- What is needed -
Restate exactly the lines that run from the start of the records below to the line containing "Robust period extraction", counting both ends, and nothing else; pictures stay out.

- Given entries -
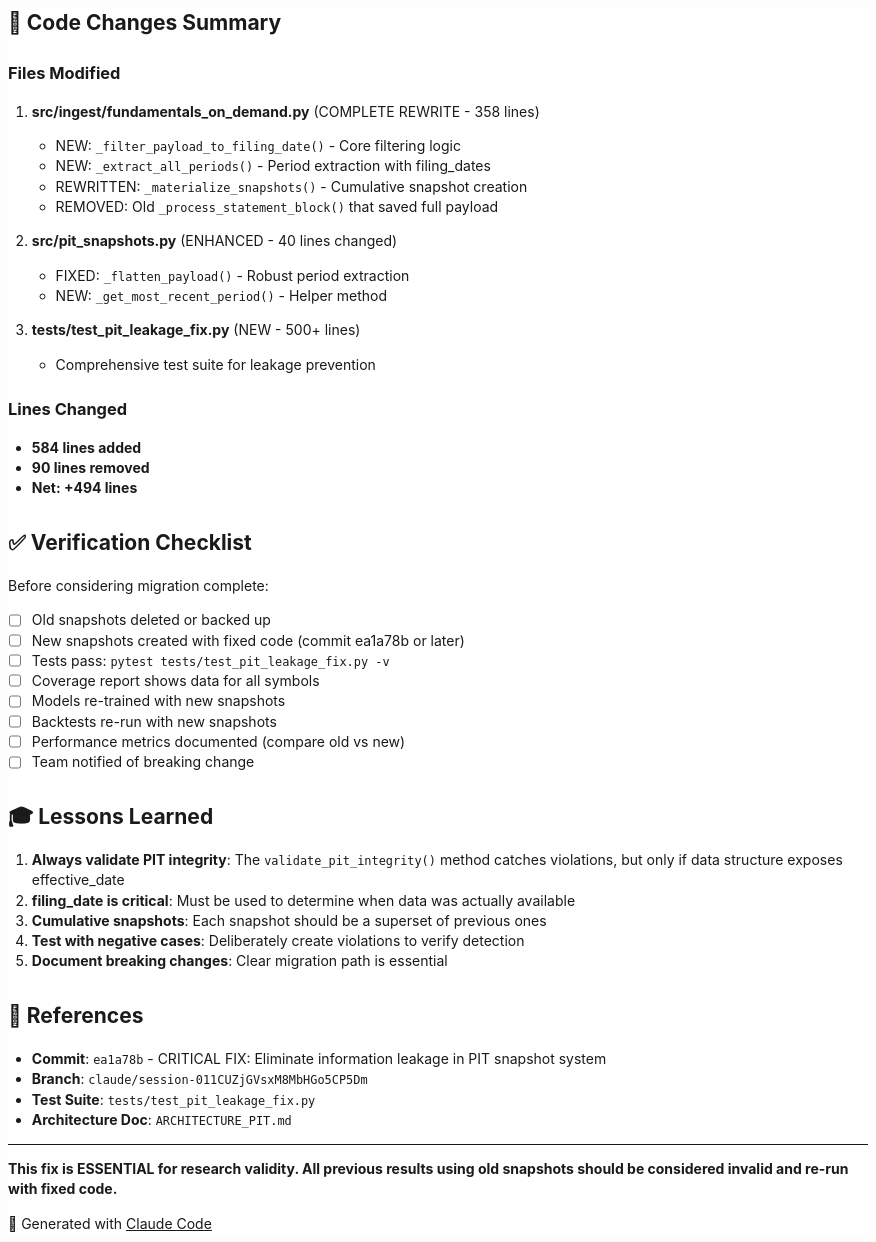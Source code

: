 ## 📝 Code Changes Summary

### Files Modified

1. **src/ingest/fundamentals_on_demand.py** (COMPLETE REWRITE - 358 lines)
   - NEW: `_filter_payload_to_filing_date()` - Core filtering logic
   - NEW: `_extract_all_periods()` - Period extraction with filing_dates
   - REWRITTEN: `_materialize_snapshots()` - Cumulative snapshot creation
   - REMOVED: Old `_process_statement_block()` that saved full payload

2. **src/pit_snapshots.py** (ENHANCED - 40 lines changed)
   - FIXED: `_flatten_payload()` - Robust period extraction
   - NEW: `_get_most_recent_period()` - Helper method

3. **tests/test_pit_leakage_fix.py** (NEW - 500+ lines)
   - Comprehensive test suite for leakage prevention

### Lines Changed

- **584 lines added**
- **90 lines removed**
- **Net: +494 lines**

## ✅ Verification Checklist

Before considering migration complete:

- [ ] Old snapshots deleted or backed up
- [ ] New snapshots created with fixed code (commit ea1a78b or later)
- [ ] Tests pass: `pytest tests/test_pit_leakage_fix.py -v`
- [ ] Coverage report shows data for all symbols
- [ ] Models re-trained with new snapshots
- [ ] Backtests re-run with new snapshots
- [ ] Performance metrics documented (compare old vs new)
- [ ] Team notified of breaking change

## 🎓 Lessons Learned

1. **Always validate PIT integrity**: The `validate_pit_integrity()` method catches violations, but only if data structure exposes effective_date
2. **filing_date is critical**: Must be used to determine when data was actually available
3. **Cumulative snapshots**: Each snapshot should be a superset of previous ones
4. **Test with negative cases**: Deliberately create violations to verify detection
5. **Document breaking changes**: Clear migration path is essential

## 🔗 References

- **Commit**: `ea1a78b` - CRITICAL FIX: Eliminate information leakage in PIT snapshot system
- **Branch**: `claude/session-011CUZjGVsxM8MbHGo5CP5Dm`
- **Test Suite**: `tests/test_pit_leakage_fix.py`
- **Architecture Doc**: `ARCHITECTURE_PIT.md`

---

**This fix is ESSENTIAL for research validity. All previous results using old snapshots should be considered invalid and re-run with fixed code.**

🤖 Generated with [Claude Code](https://claude.com/claude-code)
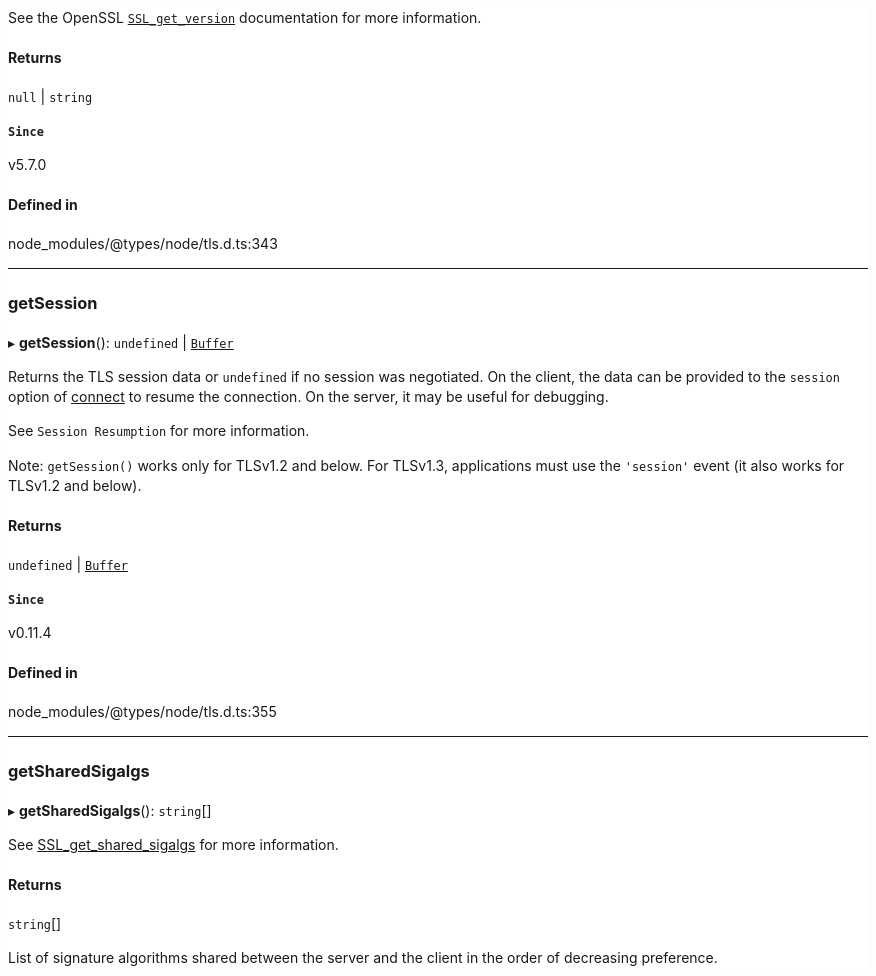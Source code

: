 See the OpenSSL [`SSL_get_version`](https://www.openssl.org/docs/man1.1.1/man3/SSL_get_version.html) documentation for more information.

#### Returns

``null`` \| `string`

**`Since`**

v5.7.0

#### Defined in

node_modules/@types/node/tls.d.ts:343

___

### getSession

▸ **getSession**(): `undefined` \| [`Buffer`](../interfaces/internal_.Buffer.md)

Returns the TLS session data or `undefined` if no session was
negotiated. On the client, the data can be provided to the `session` option of [connect](internal_.TLSSocket.md#connect) to resume the connection. On the server, it may be useful
for debugging.

See `Session Resumption` for more information.

Note: `getSession()` works only for TLSv1.2 and below. For TLSv1.3, applications
must use the `'session'` event (it also works for TLSv1.2 and below).

#### Returns

`undefined` \| [`Buffer`](../interfaces/internal_.Buffer.md)

**`Since`**

v0.11.4

#### Defined in

node_modules/@types/node/tls.d.ts:355

___

### getSharedSigalgs

▸ **getSharedSigalgs**(): `string`[]

See [SSL\_get\_shared\_sigalgs](https://www.openssl.org/docs/man1.1.1/man3/SSL_get_shared_sigalgs.html) for more information.

#### Returns

`string`[]

List of signature algorithms shared between the server and the client in the order of decreasing preference.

- Response for this exercise -
Source code

: ## 📝 Code Changes Summary

### Files Modified

1. **src/ingest/fundamentals_on_demand.py** (COMPLETE REWRITE - 358 lines)
   - NEW: `_filter_payload_to_filing_date()` - Core filtering logic
   - NEW: `_extract_all_periods()` - Period extraction with filing_dates
   - REWRITTEN: `_materialize_snapshots()` - Cumulative snapshot creation
   - REMOVED: Old `_process_statement_block()` that saved full payload

2. **src/pit_snapshots.py** (ENHANCED - 40 lines changed)
   - FIXED: `_flatten_payload()` - Robust period extraction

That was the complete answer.